むーんりっと・りゆにおん(仮)



「待ってよ。自作自演はその通りだけど、命なんて懸けてないよ?」
《 ほぉう。じゃあ訊くが、もしトキヤが助けに入らなかったら、どうする気だったんだ? 》
「そんなこと、考えもしなかったよ」
《 なんだと? 》
「だって。

ああいう危機的な状況で、
トキくんがわたしを、
璃那を助けようとしないわけがない

もの」
「…………」

しばらく蒼依の通訳に徹していると、とんでもなく恥ずかしいセリフが耳に飛び込んできて、一瞬頭ん中が真っ白になった。

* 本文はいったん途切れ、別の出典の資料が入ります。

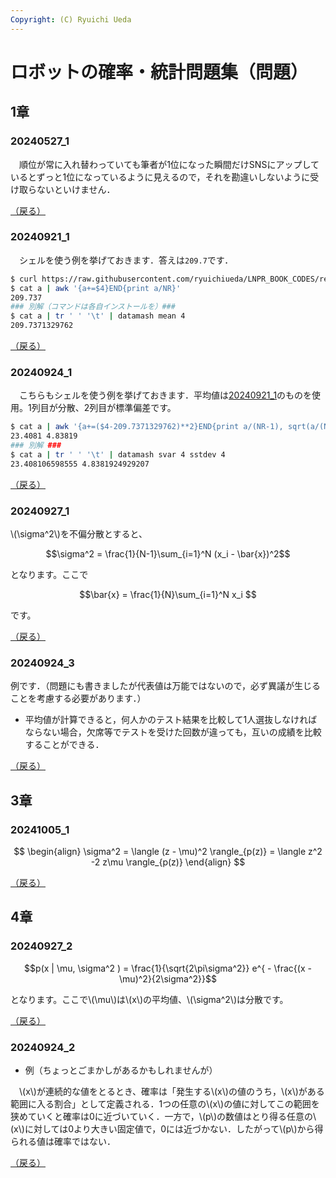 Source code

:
 ```yaml
---
Copyright: (C) Ryuichi Ueda
---
```


# ロボットの確率・統計問題集（問題）

## 1章

### 20240527_1

　順位が常に入れ替わっていても筆者が1位になった瞬間だけSNSにアップしているとずっと1位になっているように見えるので，それを勘違いしないように受け取らないといけません．

[（戻る）](/?page=robot_and_stats_questions#20240527_1)

### 20240921_1

　シェルを使う例を挙げておきます．答えは`209.7`です．

```bash
$ curl https://raw.githubusercontent.com/ryuichiueda/LNPR_BOOK_CODES/refs/heads/master/sensor_data/sensor_data_200.txt > a
$ cat a | awk '{a+=$4}END{print a/NR}'
209.737
### 別解（コマンドは各自インストールを）###
$ cat a | tr ' ' '\t' | datamash mean 4
209.7371329762
```

[（戻る）](/?page=robot_and_stats_questions#20240921_1)


### 20240924_1

　こちらもシェルを使う例を挙げておきます．平均値は[20240921_1](#20240921_1)のものを使用。1列目が分散、2列目が標準偏差です。

```bash
$ cat a | awk '{a+=($4-209.7371329762)**2}END{print a/(NR-1), sqrt(a/(NR-1))}'
23.4081 4.83819
### 別解 ###
$ cat a | tr ' ' '\t' | datamash svar 4 sstdev 4
23.408106598555	4.8381924929207
```

[（戻る）](/?page=robot_and_stats_questions#20240924_1)

### 20240927_1

\\(\sigma^2\\)を不偏分散とすると、

$$\sigma^2 = \frac{1}{N-1}\sum_{i=1}^N (x_i - \bar{x})^2$$

となります。ここで

$$\bar{x} = \frac{1}{N}\sum_{i=1}^N x_i $$

です。

[（戻る）](/?page=robot_and_stats_questions#20240927_1)

### 20240924_3

例です．（問題にも書きましたが代表値は万能ではないので，必ず異議が生じることを考慮する必要があります．）

* 平均値が計算できると，何人かのテスト結果を比較して1人選抜しなければならない場合，欠席等でテストを受けた回数が違っても，互いの成績を比較することができる．

[（戻る）](/?page=robot_and_stats_questions#20240924_3)

## 3章

### 20241005_1

$$
\begin{align}
\sigma^2 = \langle (z - \mu)^2 \rangle_{p(z)}
= \langle z^2 -2 z\mu \rangle_{p(z)}
\end{align}
$$

[（戻る）](/?page=robot_and_stats_questions#20241005_1)

## 4章

### 20240927_2

$$p(x | \mu, \sigma^2 ) = \frac{1}{\sqrt{2\pi\sigma^2}} e^{ - \frac{(x - \mu)^2}{2\sigma^2}}$$

となります。ここで\\(\mu\\)は\\(x\\)の平均値、\\(\sigma^2\\)は分散です。

[（戻る）](/?page=robot_and_stats_questions#20240927_2)

### 20240924_2

* 例（ちょっとごまかしがあるかもしれませんが）

　\\(x\\)が連続的な値をとるとき、確率は「発生する\\(x\\)の値のうち，\\(x\\)がある範囲に入る割合」として定義される．1つの任意の\\(x\\)の値に対してこの範囲を狭めていくと確率は0に近づいていく．一方で，\\(p\\)の数値はとり得る任意の\\(x\\)に対しては0より大きい固定値で，0には近づかない．したがって\\(p\\)から得られる値は確率ではない．

[（戻る）](/?page=robot_and_stats_questions#20240924_2)
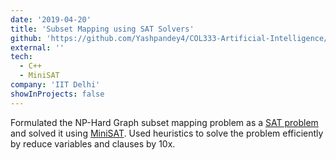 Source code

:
 ```yaml
---
date: '2019-04-20'
title: 'Subset Mapping using SAT Solvers'
github: 'https://github.com/Yashpandey4/COL333-Artificial-Intelligence/tree/master/3.%20SAT%20Solver'
external: ''
tech:
  - C++
  - MiniSAT
company: 'IIT Delhi'
showInProjects: false
---
```


Formulated the NP-Hard Graph subset mapping problem as a [SAT problem](https://en.wikipedia.org/wiki/Boolean_satisfiability_problem) and solved it using [MiniSAT](http://minisat.se/). Used heuristics to solve the problem efficiently by reduce variables and clauses by 10x.
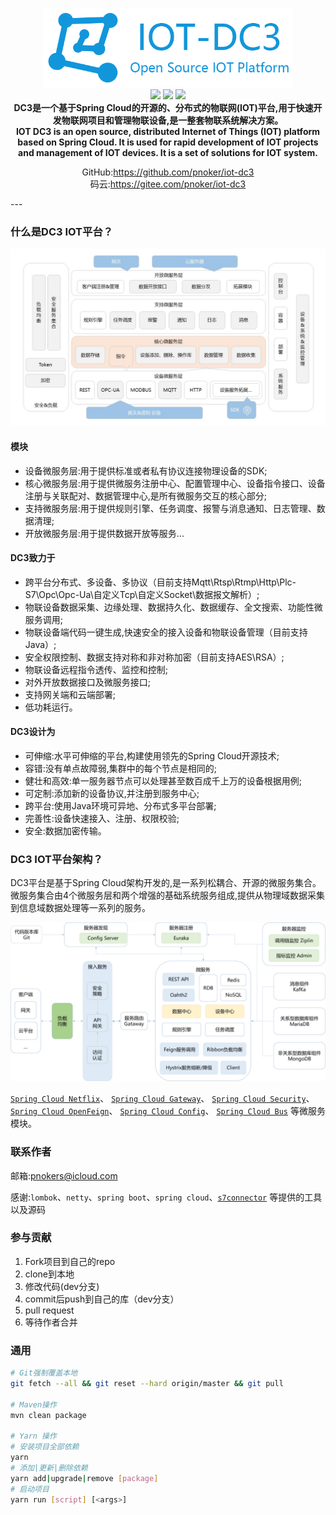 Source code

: <p align="center">
	<img src="./dc3/images/iot-dc3-logo.png" width="400""><br>
	<a><img src="https://img.shields.io/badge/JDK-1.8-yellow.svg"></a>
    <a><img src="https://img.shields.io/github/issues/pnoker/iot-dc3.svg"></a>
	<a target="_blank" href="https://github.com/pnoker/iot-dc3/blob/master/LICENSE">
		<img src="https://img.shields.io/github/license/pnoker/iot-dc3.svg" >
	</a><br>
	<strong>DC3是一个基于Spring Cloud的开源的、分布式的物联网(IOT)平台,用于快速开发物联网项目和管理物联设备,是一整套物联系统解决方案。<br>IOT DC3 is an open source, distributed Internet of Things (IOT) platform based on Spring Cloud. It is used for rapid development of IOT projects and management of IOT devices. It is a set of solutions for IOT system.</strong>
</p> 
<p align="center">
    <span>GitHub:</span><a target="_blank" href="https://github.com/pnoker/iot-dc3">https://github.com/pnoker/iot-dc3</a><br>
    <span>码云:</span><a target="_blank" href="https://gitee.com/pnoker/iot-dc3">https://gitee.com/pnoker/iot-dc3</a><br>
</p>
---

 ### 什么是DC3 IOT平台？

 ![iot-dc3-architecture](dc3/images/iot-dc3-architecture1.jpg)

 #### 模块

 * 设备微服务层:用于提供标准或者私有协议连接物理设备的SDK;
 * 核心微服务层:用于提供微服务注册中心、配置管理中心、设备指令接口、设备注册与关联配对、数据管理中心,是所有微服务交互的核心部分;
 * 支持微服务层:用于提供规则引擎、任务调度、报警与消息通知、日志管理、数据清理;
 * 开放微服务层:用于提供数据开放等服务...

  #### DC3致力于

 * 跨平台分布式、多设备、多协议（目前支持Mqtt\Rtsp\Rtmp\Http\Plc-S7\Opc\Opc-Ua\自定义Tcp\自定义Socket\数据报文解析）;
 * 物联设备数据采集、边缘处理、数据持久化、数据缓存、全文搜索、功能性微服务调用;
 * 物联设备端代码一键生成,快速安全的接入设备和物联设备管理（目前支持Java）;
 * 安全权限控制、数据支持对称和非对称加密（目前支持AES\RSA）;
 * 物联设备远程指令透传、监控和控制;
 * 对外开放数据接口及微服务接口;
 * 支持网关端和云端部署;
 * 低功耗运行。

 #### DC3设计为

* 可伸缩:水平可伸缩的平台,构建使用领先的Spring Cloud开源技术;
* 容错:没有单点故障弱,集群中的每个节点是相同的;
* 健壮和高效:单一服务器节点可以处理甚至数百成千上万的设备根据用例;
* 可定制:添加新的设备协议,并注册到服务中心;
* 跨平台:使用Java环境可异地、分布式多平台部署;
* 完善性:设备快速接入、注册、权限校验;
* 安全:数据加密传输。

### DC3 IOT平台架构？

DC3平台是基于Spring Cloud架构开发的,是一系列松耦合、开源的微服务集合。
微服务集合由4个微服务层和两个增强的基础系统服务组成,提供从物理域数据采集到信息域数据处理等一系列的服务。

![iot-dc3-architecture](dc3/images/iot-dc3-architecture2.jpg)

[`Spring Cloud Netflix`](https://cloud.spring.io/spring-cloud-netflix)、
[`Spring Cloud Gateway`](https://cloud.spring.io/spring-cloud-gateway)、
[`Spring Cloud Security`](https://cloud.spring.io/spring-cloud-security)、
[`Spring Cloud OpenFeign`](https://cloud.spring.io/spring-cloud-openfeign)、
[`Spring Cloud Config`](https://cloud.spring.io/spring-cloud-config)、
[`Spring Cloud Bus`](https://cloud.spring.io/spring-cloud-bus) 
等微服务模块。

### 联系作者

邮箱:pnokers@icloud.com

感谢:`lombok`、`netty`、`spring boot`、`spring cloud`、[`s7connector`](https://github.com/s7connector/s7connector) 等提供的工具以及源码

### 参与贡献

1. Fork项目到自己的repo
2. clone到本地
3. 修改代码(dev分支)
4. commit后push到自己的库（dev分支）
5.  pull request
6. 等待作者合并

### 通用

```bash
# Git强制覆盖本地
git fetch --all && git reset --hard origin/master && git pull

# Maven操作
mvn clean package

# Yarn 操作
# 安装项目全部依赖
yarn
# 添加|更新|删除依赖
yarn add|upgrade|remove [package]
# 启动项目
yarn run [script] [<args>]
``` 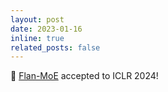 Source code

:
 ```yaml
---
layout: post
date: 2023-01-16
inline: true
related_posts: false
---
```


:page_facing_up: <a href='https://arxiv.org/abs/2305.14705'>Flan-MoE</a> accepted to ICLR 2024!

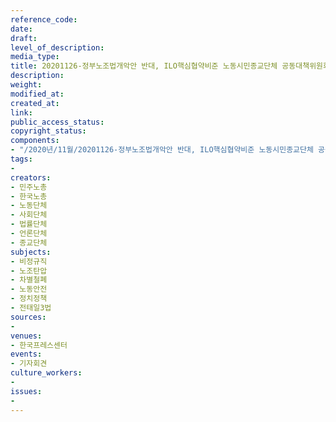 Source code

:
 ```yaml
---
reference_code: 
date: 
draft: 
level_of_description: 
media_type: 
title: 20201126-정부노조법개악안 반대, ILO핵심협약비준 노동시민종교단체 공동대책위원회결성간담회 및 기자회견
description: 
weight: 
modified_at: 
created_at: 
link: 
public_access_status: 
copyright_status: 
components:
- "/2020년/11월/20201126-정부노조법개악안 반대, ILO핵심협약비준 노동시민종교단체 공동대책위원회결성간담회 및 기자회견/_1DX1686.jpg"
tags:
- 
creators:
- 민주노총
- 한국노총
- 노동단체
- 사회단체
- 법률단체
- 언론단체
- 종교단체
subjects:
- 비정규직
- 노조탄압
- 차별철폐
- 노동안전
- 정치정책
- 전태일3법
sources:
- 
venues:
- 한국프레스센터
events:
- 기자회견
culture_workers:
- 
issues:
- 
---
```

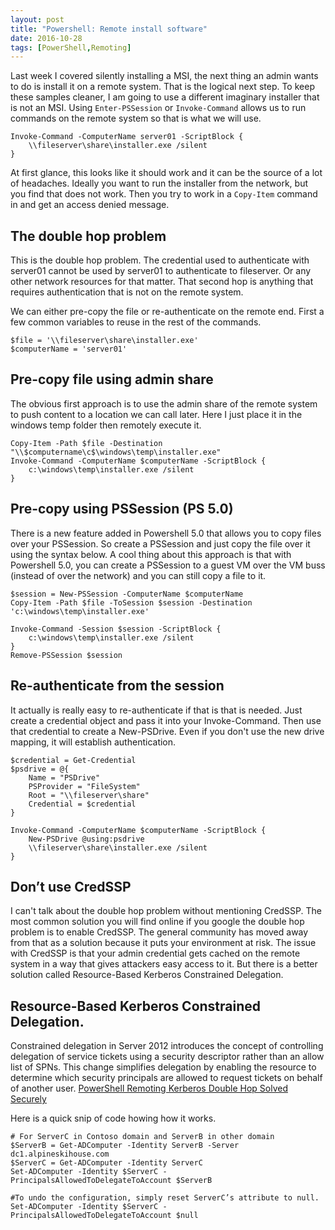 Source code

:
 ```yaml
---
layout: post
title: "Powershell: Remote install software"
date: 2016-10-28
tags: [PowerShell,Remoting]
---
```




Last week I covered silently installing a MSI, the next thing an admin 
wants to do is install it on a remote system. That is the logical 
next step. To keep these samples cleaner, I am going to use 
a different imaginary installer that is not an MSI. Using `Enter-PSSession` or 
`Invoke-Command` allows us to run commands on the remote system 
so that is what we will use.

    Invoke-Command -ComputerName server01 -ScriptBlock { 
        \\fileserver\share\installer.exe /silent 
    }

At first glance, this looks like it should work and it can be 
the source of a lot of headaches. Ideally you want to run the 
installer from the network, but you find that does not work. 
Then you try to work in a `Copy-Item` command in and get an 
access denied message. 

## The double hop problem 

This is the double hop problem. The credential used to authenticate 
with server01 cannot be used by server01 to authenticate to fileserver. 
Or any other network resources for that matter. That second hop is 
anything that requires authentication that is not on the remote system. 

We can either pre-copy the file or re-authenticate on the remote end. 
First a few common variables to reuse in the rest of the commands.

    $file = '\\fileserver\share\installer.exe'
    $computerName = 'server01'

## Pre-copy file using admin share
The obvious first approach is to use the admin share of the remote system 
to push content to a location we can call later. Here I just place it 
in the windows temp folder then remotely execute it.
    
    Copy-Item -Path $file -Destination "\\$computername\c$\windows\temp\installer.exe"
    Invoke-Command -ComputerName $computerName -ScriptBlock { 	
        c:\windows\temp\installer.exe /silent 
    } 

## Pre-copy using PSSession (PS 5.0)
There is a new feature added in Powershell 5.0 that allows you to copy 
files over your PSSession. So create a PSSession and just copy the file 
over it using the syntax below. A cool thing about this approach is that 
with Powershell 5.0, you can create a PSSession to a guest VM over the 
VM buss (instead of over the network) and you can still copy a file to it. 

    $session = New-PSSession -ComputerName $computerName
    Copy-Item -Path $file -ToSession $session -Destination 'c:\windows\temp\installer.exe' 

    Invoke-Command -Session $session -ScriptBlock { 	
        c:\windows\temp\installer.exe /silent 
    }
    Remove-PSSession $session 

## Re-authenticate from the session
It actually is really easy to re-authenticate if that 
is that is needed. Just create a credential object and 
pass it into your Invoke-Command. Then use that credential 
to create a New-PSDrive. Even if you don't use the 
new drive mapping, it will establish authentication. 

    $credential = Get-Credential
    $psdrive = @{
        Name = "PSDrive" 
        PSProvider = "FileSystem" 
        Root = "\\fileserver\share" 
        Credential = $credential
    }

    Invoke-Command -ComputerName $computerName -ScriptBlock {
        New-PSDrive @using:psdrive
        \\fileserver\share\installer.exe /silent 
    } 

## Don’t use CredSSP

I can't talk about the double hop problem without mentioning 
CredSSP. The most common solution you will find online 
if you google the double hop problem is to enable CredSSP. 
The general community has moved away from that as a solution 
because it puts your environment at risk. The issue with 
CredSSP is that your admin credential gets cached on the 
remote system in a way that gives attackers easy access 
to it. But there is a better solution called Resource-Based 
Kerberos Constrained Delegation. 


## Resource-Based Kerberos Constrained Delegation.

Constrained delegation in Server 2012 introduces the concept of controlling delegation of service tickets using a security descriptor rather than an allow list of SPNs. This change simplifies delegation by enabling the resource to determine which security principals are allowed to request tickets on behalf of another user. [PowerShell Remoting Kerberos Double Hop Solved Securely](https://blogs.technet.microsoft.com/ashleymcglone/2016/08/30/powershell-remoting-kerberos-double-hop-solved-securely/)

Here is a quick snip of code howing how it works.

    # For ServerC in Contoso domain and ServerB in other domain            
    $ServerB = Get-ADComputer -Identity ServerB -Server dc1.alpineskihouse.com            
    $ServerC = Get-ADComputer -Identity ServerC            
    Set-ADComputer -Identity $ServerC -PrincipalsAllowedToDelegateToAccount $ServerB

    #To undo the configuration, simply reset ServerC’s attribute to null.
    Set-ADComputer -Identity $ServerC -PrincipalsAllowedToDelegateToAccount $null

我を取り戻してアルテに目をやると、意味ありげ目を細めたヤツの視線とぶつかった。

《 …………ほほぉう 》
「なんだよ、その妙な反応は」
《 いやなに。計算づくとはいえ、あんなまっすぐなセリフを聞いちまったら、今度はそこまで自分を信じてくれていた女を振っちまった奴の行動がばかげてるように思えたもんでな 》
「そうかよ」

けどまあ、そうなるわな。

《 ああ。それにこの麻宮三姉妹は、そのばかげた行動の理由が知りたくてこの場を設けて、ここにいるんだしな。――そうなんだろ?》
「うんうん♪」
「まあね」
「その通りよ」
「……むう」

三者三様に同意を示されてはもう、唸(うな)るしかなかった。